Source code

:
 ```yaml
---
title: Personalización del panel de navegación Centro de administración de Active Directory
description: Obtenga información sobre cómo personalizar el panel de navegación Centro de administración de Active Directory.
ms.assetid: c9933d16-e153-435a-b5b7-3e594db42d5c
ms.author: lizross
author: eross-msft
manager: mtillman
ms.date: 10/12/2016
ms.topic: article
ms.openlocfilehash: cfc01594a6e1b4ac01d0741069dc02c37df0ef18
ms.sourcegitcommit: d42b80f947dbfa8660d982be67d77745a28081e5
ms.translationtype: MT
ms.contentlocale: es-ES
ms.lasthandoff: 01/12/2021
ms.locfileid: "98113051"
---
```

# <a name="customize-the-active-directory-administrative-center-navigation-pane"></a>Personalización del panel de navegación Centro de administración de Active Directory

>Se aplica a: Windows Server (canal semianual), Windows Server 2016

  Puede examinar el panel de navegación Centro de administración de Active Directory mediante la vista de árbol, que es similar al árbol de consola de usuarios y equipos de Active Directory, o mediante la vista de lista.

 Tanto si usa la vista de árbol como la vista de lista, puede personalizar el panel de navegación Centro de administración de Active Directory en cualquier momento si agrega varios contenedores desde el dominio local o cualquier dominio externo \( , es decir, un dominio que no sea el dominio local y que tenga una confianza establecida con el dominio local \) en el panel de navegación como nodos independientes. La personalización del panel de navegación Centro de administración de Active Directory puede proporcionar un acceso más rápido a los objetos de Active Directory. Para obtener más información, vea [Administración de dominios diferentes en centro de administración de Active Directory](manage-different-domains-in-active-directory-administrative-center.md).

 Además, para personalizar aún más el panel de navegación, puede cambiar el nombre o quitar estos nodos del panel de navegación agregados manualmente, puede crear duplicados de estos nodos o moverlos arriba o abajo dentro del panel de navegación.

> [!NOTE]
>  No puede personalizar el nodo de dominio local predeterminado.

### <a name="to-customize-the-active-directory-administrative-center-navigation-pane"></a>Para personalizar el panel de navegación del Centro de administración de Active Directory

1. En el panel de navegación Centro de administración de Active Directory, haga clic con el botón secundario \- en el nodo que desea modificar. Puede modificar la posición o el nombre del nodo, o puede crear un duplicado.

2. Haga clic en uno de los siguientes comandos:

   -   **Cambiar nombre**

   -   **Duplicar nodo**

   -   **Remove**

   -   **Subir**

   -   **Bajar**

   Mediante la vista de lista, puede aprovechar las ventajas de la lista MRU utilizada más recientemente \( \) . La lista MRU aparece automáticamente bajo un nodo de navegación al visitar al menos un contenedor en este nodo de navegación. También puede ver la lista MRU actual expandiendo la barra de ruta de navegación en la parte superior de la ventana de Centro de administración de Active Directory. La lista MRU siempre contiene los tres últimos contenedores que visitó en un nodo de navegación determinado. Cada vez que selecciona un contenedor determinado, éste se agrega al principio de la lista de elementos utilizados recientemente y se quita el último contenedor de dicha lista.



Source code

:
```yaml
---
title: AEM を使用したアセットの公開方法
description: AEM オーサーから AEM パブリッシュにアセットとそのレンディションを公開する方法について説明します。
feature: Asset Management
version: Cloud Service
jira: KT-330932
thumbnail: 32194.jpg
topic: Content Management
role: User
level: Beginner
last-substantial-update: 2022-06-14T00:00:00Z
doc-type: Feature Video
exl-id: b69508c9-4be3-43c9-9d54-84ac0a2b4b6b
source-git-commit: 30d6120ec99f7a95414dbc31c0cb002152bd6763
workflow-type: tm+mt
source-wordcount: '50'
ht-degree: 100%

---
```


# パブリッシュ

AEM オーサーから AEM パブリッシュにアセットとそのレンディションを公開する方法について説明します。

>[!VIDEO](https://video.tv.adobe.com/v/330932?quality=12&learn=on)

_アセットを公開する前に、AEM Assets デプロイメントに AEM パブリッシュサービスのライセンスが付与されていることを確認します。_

········

- Task -
Which lines of the data include "パブリッシュにアセットとそのレンディションを公開する方法について説明します"? Copy each of them.

- Output -
description: AEM オーサーから AEM パブリッシュにアセットとそのレンディションを公開する方法について説明します。
AEM オーサーから AEM パブリッシュにアセットとそのレンディションを公開する方法について説明します。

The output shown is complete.